Computational Intelligence Approaches to Robotics, Automation, and ControlView this Special Issue
Computational Intelligence Approaches to Robotics, Automation, and Control
Computational intelligence (CI) approaches are nature-inspired methods, which offer a wealth of ideas for complex problems solving. Compared with the traditional approaches, the CI approaches are more powerful so that they do not need the reformulation of the problem to search a nonlinear and nondifferentiable space with real world conditions and need for massive parallelism. Another advantage of the CI is the flexibility of the fitness function formulation, which can be expressed as a proper function of the system’s output and is suitable for multiobjective (MO) problems.

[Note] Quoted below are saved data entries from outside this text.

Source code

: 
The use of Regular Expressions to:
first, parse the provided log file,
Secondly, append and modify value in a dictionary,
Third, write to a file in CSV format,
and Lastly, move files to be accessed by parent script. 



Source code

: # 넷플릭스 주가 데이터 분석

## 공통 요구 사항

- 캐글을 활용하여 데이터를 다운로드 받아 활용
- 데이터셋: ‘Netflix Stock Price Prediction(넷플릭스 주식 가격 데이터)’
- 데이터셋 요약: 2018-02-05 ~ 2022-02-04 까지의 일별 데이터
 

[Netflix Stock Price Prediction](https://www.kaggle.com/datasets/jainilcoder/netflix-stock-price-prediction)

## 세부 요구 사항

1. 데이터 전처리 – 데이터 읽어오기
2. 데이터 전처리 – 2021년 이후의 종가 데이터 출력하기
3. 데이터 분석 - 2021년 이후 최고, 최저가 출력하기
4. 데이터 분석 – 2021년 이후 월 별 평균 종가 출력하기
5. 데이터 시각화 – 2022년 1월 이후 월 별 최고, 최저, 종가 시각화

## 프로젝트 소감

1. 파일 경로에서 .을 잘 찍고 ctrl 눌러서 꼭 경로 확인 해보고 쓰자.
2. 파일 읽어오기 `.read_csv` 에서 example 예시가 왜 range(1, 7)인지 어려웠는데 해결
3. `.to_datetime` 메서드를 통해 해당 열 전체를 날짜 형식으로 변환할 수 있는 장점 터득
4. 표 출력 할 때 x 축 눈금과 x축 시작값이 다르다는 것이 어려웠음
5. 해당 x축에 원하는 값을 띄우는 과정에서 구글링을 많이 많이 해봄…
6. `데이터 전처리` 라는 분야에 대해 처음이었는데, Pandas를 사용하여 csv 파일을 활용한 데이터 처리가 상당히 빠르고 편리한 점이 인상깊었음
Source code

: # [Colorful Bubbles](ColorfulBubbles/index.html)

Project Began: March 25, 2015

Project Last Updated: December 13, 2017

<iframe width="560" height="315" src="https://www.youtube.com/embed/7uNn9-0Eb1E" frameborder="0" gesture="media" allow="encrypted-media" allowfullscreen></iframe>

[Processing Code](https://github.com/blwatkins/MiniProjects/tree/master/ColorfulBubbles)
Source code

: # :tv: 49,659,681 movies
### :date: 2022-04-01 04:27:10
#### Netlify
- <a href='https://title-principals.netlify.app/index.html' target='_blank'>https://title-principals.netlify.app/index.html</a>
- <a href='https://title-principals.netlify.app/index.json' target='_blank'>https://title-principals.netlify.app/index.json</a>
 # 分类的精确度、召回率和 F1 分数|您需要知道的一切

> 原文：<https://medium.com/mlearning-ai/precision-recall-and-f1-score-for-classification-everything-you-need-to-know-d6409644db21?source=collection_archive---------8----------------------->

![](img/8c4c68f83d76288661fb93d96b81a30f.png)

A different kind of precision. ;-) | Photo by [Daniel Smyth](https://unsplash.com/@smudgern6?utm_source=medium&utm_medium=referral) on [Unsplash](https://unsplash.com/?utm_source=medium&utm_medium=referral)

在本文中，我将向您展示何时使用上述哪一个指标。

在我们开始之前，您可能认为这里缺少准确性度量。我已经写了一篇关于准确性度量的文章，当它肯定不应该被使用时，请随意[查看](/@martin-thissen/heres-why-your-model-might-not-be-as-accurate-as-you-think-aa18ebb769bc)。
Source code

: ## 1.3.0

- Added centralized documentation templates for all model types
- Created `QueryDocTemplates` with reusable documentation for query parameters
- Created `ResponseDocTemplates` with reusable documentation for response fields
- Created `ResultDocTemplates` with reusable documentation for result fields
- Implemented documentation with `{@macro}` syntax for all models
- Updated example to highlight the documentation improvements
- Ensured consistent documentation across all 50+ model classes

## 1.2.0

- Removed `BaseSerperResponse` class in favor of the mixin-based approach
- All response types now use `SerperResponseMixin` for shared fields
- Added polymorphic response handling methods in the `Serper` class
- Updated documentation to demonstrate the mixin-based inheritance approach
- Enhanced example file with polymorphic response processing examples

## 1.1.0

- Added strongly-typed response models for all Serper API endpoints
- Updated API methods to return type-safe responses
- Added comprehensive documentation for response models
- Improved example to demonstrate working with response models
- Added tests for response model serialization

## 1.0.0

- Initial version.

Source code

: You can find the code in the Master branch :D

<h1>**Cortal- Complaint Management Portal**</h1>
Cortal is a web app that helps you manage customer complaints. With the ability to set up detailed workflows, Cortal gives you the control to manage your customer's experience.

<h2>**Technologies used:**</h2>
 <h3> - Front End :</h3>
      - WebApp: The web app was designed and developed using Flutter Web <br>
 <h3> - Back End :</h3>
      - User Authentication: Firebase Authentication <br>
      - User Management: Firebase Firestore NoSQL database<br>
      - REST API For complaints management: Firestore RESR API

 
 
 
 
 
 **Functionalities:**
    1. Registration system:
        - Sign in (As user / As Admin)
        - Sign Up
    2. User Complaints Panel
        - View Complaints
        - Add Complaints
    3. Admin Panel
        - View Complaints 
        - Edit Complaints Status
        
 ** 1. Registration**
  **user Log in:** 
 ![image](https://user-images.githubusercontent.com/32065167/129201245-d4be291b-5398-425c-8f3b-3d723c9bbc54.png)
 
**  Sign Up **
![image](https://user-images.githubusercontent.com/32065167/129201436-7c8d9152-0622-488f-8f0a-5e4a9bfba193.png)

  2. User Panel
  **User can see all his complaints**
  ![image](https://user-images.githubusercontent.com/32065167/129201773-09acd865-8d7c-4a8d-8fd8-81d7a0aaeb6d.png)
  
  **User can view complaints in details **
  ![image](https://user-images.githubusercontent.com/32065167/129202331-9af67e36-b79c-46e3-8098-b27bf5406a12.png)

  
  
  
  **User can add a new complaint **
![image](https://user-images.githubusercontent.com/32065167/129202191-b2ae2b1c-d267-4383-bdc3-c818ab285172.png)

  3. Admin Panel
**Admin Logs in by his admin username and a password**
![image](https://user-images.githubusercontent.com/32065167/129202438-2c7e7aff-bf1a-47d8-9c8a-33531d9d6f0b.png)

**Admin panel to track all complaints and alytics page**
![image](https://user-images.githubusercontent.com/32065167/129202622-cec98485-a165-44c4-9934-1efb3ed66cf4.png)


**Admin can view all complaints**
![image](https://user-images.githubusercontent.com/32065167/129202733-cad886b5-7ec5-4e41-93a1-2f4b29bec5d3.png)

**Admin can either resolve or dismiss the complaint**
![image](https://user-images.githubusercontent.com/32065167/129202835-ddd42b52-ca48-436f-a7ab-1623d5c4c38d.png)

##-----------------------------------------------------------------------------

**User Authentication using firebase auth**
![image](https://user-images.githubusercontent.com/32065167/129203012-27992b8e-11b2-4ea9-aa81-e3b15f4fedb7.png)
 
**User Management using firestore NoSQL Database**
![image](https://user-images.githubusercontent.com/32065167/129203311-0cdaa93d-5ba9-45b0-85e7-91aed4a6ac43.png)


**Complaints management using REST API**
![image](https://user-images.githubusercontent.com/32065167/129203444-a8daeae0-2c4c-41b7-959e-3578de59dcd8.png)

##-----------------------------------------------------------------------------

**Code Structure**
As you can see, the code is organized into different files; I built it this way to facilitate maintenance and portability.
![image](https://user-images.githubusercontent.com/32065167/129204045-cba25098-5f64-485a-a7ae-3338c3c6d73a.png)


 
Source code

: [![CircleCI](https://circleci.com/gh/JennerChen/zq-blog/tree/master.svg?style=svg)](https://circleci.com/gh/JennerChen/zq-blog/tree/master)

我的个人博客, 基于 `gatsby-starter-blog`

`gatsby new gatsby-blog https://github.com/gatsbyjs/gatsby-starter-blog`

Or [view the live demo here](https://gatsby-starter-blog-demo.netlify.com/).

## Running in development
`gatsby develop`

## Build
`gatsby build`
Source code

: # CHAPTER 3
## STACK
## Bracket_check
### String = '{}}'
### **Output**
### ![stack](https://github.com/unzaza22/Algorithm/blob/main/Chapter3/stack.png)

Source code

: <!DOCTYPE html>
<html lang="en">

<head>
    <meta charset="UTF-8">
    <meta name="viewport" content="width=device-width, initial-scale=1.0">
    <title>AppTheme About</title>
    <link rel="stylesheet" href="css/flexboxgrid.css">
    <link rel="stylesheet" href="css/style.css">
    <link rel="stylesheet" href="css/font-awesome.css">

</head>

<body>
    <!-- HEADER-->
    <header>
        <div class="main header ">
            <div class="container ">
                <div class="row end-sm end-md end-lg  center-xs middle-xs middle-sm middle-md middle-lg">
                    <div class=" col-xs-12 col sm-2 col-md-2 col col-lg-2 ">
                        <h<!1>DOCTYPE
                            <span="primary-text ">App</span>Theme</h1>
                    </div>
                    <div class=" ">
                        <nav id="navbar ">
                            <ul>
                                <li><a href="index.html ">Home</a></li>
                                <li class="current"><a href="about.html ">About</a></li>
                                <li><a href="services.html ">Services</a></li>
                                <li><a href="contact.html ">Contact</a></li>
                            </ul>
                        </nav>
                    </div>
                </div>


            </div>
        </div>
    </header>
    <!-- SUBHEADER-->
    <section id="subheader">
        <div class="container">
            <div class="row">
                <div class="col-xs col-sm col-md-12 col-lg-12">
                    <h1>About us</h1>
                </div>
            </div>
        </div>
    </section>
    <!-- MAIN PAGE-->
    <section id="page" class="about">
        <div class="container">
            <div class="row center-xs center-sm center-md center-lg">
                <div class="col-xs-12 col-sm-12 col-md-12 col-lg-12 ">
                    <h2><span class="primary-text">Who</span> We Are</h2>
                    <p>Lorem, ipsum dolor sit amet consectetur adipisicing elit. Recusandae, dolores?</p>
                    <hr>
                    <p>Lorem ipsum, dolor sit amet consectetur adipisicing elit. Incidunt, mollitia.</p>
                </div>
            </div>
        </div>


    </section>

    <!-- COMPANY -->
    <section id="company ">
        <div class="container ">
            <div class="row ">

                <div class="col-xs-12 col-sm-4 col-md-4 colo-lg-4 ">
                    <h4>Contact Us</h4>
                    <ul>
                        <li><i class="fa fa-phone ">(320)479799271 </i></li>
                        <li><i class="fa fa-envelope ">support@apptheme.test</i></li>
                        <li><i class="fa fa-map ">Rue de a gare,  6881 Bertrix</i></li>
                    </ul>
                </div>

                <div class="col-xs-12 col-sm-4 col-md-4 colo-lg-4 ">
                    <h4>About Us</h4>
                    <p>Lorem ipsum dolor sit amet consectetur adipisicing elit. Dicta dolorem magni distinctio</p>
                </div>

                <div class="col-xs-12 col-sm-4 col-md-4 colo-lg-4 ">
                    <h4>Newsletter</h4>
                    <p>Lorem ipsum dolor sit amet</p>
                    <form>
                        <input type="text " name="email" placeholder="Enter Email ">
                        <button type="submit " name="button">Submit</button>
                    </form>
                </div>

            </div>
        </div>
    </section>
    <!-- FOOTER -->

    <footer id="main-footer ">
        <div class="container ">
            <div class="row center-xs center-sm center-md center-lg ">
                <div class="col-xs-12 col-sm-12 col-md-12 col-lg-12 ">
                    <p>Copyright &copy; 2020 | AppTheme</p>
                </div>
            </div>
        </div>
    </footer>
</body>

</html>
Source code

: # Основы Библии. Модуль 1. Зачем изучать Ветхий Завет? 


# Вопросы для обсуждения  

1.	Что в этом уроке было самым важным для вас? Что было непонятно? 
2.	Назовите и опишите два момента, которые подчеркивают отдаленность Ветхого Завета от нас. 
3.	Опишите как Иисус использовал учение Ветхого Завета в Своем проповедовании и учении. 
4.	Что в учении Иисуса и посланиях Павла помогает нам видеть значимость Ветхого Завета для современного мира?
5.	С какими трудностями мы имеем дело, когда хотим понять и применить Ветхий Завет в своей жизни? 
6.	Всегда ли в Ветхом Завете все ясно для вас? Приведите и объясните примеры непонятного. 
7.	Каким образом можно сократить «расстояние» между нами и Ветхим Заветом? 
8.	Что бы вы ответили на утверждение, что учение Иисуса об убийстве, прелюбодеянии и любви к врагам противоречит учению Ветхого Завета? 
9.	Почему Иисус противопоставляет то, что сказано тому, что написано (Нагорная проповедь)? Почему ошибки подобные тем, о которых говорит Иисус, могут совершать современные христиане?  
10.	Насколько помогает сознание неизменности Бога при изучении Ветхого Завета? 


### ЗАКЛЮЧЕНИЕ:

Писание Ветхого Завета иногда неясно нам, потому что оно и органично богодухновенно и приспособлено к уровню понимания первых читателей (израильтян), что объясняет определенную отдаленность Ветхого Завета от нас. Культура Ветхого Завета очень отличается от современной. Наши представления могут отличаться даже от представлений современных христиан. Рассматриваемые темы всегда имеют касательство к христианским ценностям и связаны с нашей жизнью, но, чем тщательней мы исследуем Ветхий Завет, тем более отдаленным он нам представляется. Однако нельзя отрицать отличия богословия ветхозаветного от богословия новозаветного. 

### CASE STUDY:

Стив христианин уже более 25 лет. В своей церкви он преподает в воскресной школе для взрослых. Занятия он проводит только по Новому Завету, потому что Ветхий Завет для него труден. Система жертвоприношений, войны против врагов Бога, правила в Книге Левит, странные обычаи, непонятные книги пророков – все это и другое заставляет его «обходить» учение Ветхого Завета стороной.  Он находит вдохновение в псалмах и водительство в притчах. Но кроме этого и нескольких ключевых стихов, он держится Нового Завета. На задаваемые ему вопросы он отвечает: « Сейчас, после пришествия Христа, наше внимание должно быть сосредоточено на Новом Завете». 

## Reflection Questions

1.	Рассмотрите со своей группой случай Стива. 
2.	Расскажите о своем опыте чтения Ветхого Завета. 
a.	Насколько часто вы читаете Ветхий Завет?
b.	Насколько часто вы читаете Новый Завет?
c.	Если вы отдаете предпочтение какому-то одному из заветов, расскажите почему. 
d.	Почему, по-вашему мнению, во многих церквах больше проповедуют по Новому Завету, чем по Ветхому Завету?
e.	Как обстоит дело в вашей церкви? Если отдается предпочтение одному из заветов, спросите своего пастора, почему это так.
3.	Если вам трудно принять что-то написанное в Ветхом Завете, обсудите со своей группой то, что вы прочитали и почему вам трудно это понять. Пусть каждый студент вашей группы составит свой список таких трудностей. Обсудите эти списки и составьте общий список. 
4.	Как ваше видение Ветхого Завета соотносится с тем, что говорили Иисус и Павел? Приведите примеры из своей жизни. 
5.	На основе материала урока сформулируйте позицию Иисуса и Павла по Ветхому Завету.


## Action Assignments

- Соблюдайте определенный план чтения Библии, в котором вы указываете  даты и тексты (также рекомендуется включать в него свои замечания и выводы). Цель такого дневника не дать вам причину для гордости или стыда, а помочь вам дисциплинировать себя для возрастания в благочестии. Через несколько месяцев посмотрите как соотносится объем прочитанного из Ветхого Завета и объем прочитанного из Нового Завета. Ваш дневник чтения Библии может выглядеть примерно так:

Robotics is a wide range research which includes design, construction, operation, and applications of robotic systems, as well as computer systems for control, sensory feedback, and information processing, in which CI approaches have been widely employed in automation and control that can take the place of humans in dangerous environments or manufacturing processes or resemble humans in appearance, behaviours, and cognition.
The special issue focuses on the theoretical, numerical, and experimental contributions that describe original research results, innovative concepts that address all aspects of robotics, and CI approaches and are applying their results in the context of robotics, automation, and control. The aim is to establish a common understanding about the state of the field and draw a road map on where the research is heading, highlight the issues, and discuss the possible solutions.
Twenty-three papers are accepted to this special issue after a thorough reviewing process; the acceptance rate is 38.33% of all the submissions.
The special issue reports the continuing efforts to understand the research and development of CI approaches for optimisations and field applications, academic excellence, and ground-breaking research results in robotics, automation, and control systems, which is dedicated to researchers who wish to enhance or broaden their knowledge and expertise on academic and industrial leadership in robotics, high potential growth global robotics market, for example, industrial robotics and professional/domestic service robotics in the European Union, United States, China, and Japan.
The authors would like to express their faithful gratitude to all the contributors of this special issue for their support and to all the reviewers for their constructive and timely comments.